How to complete this task:
This exercise calls for duplicating every entry below exactly, without the images.

* * *

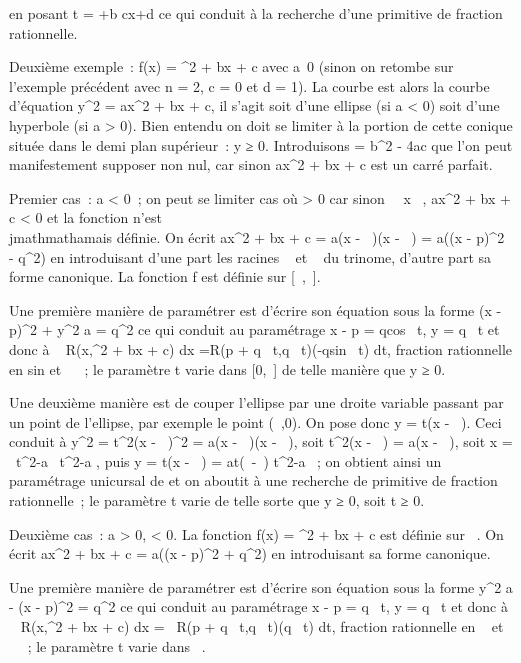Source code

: \documentclass[]{article}
\begin{document}
en posant t = \rootn \ofax+b
\over cx+d  ce qui conduit à la recherche d'une
primitive de fraction rationnelle.

Deuxième exemple~: f(x) = \sqrtax^2  + bx +
c avec a\neq~0 (sinon on retombe sur l'exemple
précédent avec n = 2, c = 0 et d = 1). La courbe \Gamma est alors la courbe
d'équation y^2 = ax^2 + bx + c, il s'agit soit
d'une ellipse (si a \textless{} 0) soit d'une hyperbole (si a
\textgreater{} 0). Bien entendu on doit se limiter à la portion de cette
conique située dans le demi plan supérieur~: y ≥ 0. Introduisons \Delta =
b^2 - 4ac que l'on peut manifestement supposer non nul, car
sinon ax^2 + bx + c est un carré parfait.

Premier cas~: a \textless{} 0~; on peut se limiter cas où \Delta
\textgreater{} 0 car sinon \forall~~x \in {}~,
ax^2 + bx + c \textless{} 0 et la fonction n'est \\jmathmathamais
définie. On écrit ax^2 + bx + c = a(x - \alpha~)(x - \beta~) = a((x -
p)^2 - q^2) en introduisant d'une part les racines \alpha~
et \beta~ du trinome, d'autre part sa forme canonique. La fonction f est
définie sur {[}\alpha~,\beta~{]}.

Une première manière de paramétrer \Gamma est d'écrire son équation sous la
forme (x - p)^2 + y^2 \over
a = q^2 ce qui conduit au paramétrage x
- p = qcos~ t, y =
q\sqrtasin~
t et donc à \int ~
R(x,\sqrtax^2  + bx + c) dx
=\int  R(p + q\cos~
t,q\sqrtasin~
t)(-qsin~ t) dt, fraction rationnelle en
sin et \cos~ ~; le
paramètre t varie dans {[}0,\pi~{]} de telle manière que y ≥ 0.

Une deuxième manière est de couper l'ellipse \Gamma par une droite variable
passant par un point de l'ellipse, par exemple le point (\alpha~,0). On pose
donc y = t(x - \alpha~). Ceci conduit à y^2 = t^2(x -
\alpha~)^2 = a(x - \alpha~)(x - \beta~), soit t^2(x - \alpha~) = a(x - \beta~),
soit x = \alpha~t^2-a\beta~ \over t^2-a ,
puis y = t(x - \alpha~) = at(\beta~-\alpha~) \over t^2-a ~;
on obtient ainsi un paramétrage unicursal de \Gamma et on aboutit à une
recherche de primitive de fraction rationnelle~; le paramètre t varie de
telle sorte que y ≥ 0, soit t ≥ 0.

Deuxième cas~: a \textgreater{} 0, \Delta \textless{} 0. La fonction f(x) =
\sqrtax^2  + bx + c est définie sur ~. On
écrit ax^2 + bx + c = a((x - p)^2 +
q^2) en introduisant sa forme canonique.

Une première manière de paramétrer \Gamma est d'écrire son équation sous la
forme  y^2 \over a - (x - p)^2
= q^2 ce qui conduit au paramétrage x - p =
q\mathrmsh~ t, y =
q\sqrta\mathrmch~
t et donc à \int ~
R(x,\sqrtax^2  + bx + c) dx
=\int ~ R(p +
q\mathrmsh~
t,q\sqrta\mathrmch~
t)(q\mathrmch~ t) dt,
fraction rationnelle en
\mathrmsh~ et
\mathrmch~ ~; le paramètre t
varie dans ~.
\end{document}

* * *

Output below:
Source code

: \documentclass[]{article}
\begin{document}
en posant t = \rootn \ofax+b
\over cx+d  ce qui conduit à la recherche d'une
primitive de fraction rationnelle.

Deuxième exemple~: f(x) = \sqrtax^2  + bx +
c avec a\neq~0 (sinon on retombe sur l'exemple
précédent avec n = 2, c = 0 et d = 1). La courbe \Gamma est alors la courbe
d'équation y^2 = ax^2 + bx + c, il s'agit soit
d'une ellipse (si a \textless{} 0) soit d'une hyperbole (si a
\textgreater{} 0). Bien entendu on doit se limiter à la portion de cette
conique située dans le demi plan supérieur~: y ≥ 0. Introduisons \Delta =
b^2 - 4ac que l'on peut manifestement supposer non nul, car
sinon ax^2 + bx + c est un carré parfait.

Premier cas~: a \textless{} 0~; on peut se limiter cas où \Delta
\textgreater{} 0 car sinon \forall~~x \in {}~,
ax^2 + bx + c \textless{} 0 et la fonction n'est \\jmathmathamais
définie. On écrit ax^2 + bx + c = a(x - \alpha~)(x - \beta~) = a((x -
p)^2 - q^2) en introduisant d'une part les racines \alpha~
et \beta~ du trinome, d'autre part sa forme canonique. La fonction f est
définie sur {[}\alpha~,\beta~{]}.

Une première manière de paramétrer \Gamma est d'écrire son équation sous la
forme (x - p)^2 + y^2 \over
a = q^2 ce qui conduit au paramétrage x
- p = qcos~ t, y =
q\sqrtasin~
t et donc à \int ~
R(x,\sqrtax^2  + bx + c) dx
=\int  R(p + q\cos~
t,q\sqrtasin~
t)(-qsin~ t) dt, fraction rationnelle en
sin et \cos~ ~; le
paramètre t varie dans {[}0,\pi~{]} de telle manière que y ≥ 0.

Une deuxième manière est de couper l'ellipse \Gamma par une droite variable
passant par un point de l'ellipse, par exemple le point (\alpha~,0). On pose
donc y = t(x - \alpha~). Ceci conduit à y^2 = t^2(x -
\alpha~)^2 = a(x - \alpha~)(x - \beta~), soit t^2(x - \alpha~) = a(x - \beta~),
soit x = \alpha~t^2-a\beta~ \over t^2-a ,
puis y = t(x - \alpha~) = at(\beta~-\alpha~) \over t^2-a ~;
on obtient ainsi un paramétrage unicursal de \Gamma et on aboutit à une
recherche de primitive de fraction rationnelle~; le paramètre t varie de
telle sorte que y ≥ 0, soit t ≥ 0.

Deuxième cas~: a \textgreater{} 0, \Delta \textless{} 0. La fonction f(x) =
\sqrtax^2  + bx + c est définie sur ~. On
écrit ax^2 + bx + c = a((x - p)^2 +
q^2) en introduisant sa forme canonique.

Une première manière de paramétrer \Gamma est d'écrire son équation sous la
forme  y^2 \over a - (x - p)^2
= q^2 ce qui conduit au paramétrage x - p =
q\mathrmsh~ t, y =
q\sqrta\mathrmch~
t et donc à \int ~
R(x,\sqrtax^2  + bx + c) dx
=\int ~ R(p +
q\mathrmsh~
t,q\sqrta\mathrmch~
t)(q\mathrmch~ t) dt,
fraction rationnelle en
\mathrmsh~ et
\mathrmch~ ~; le paramètre t
varie dans ~.
\end{document}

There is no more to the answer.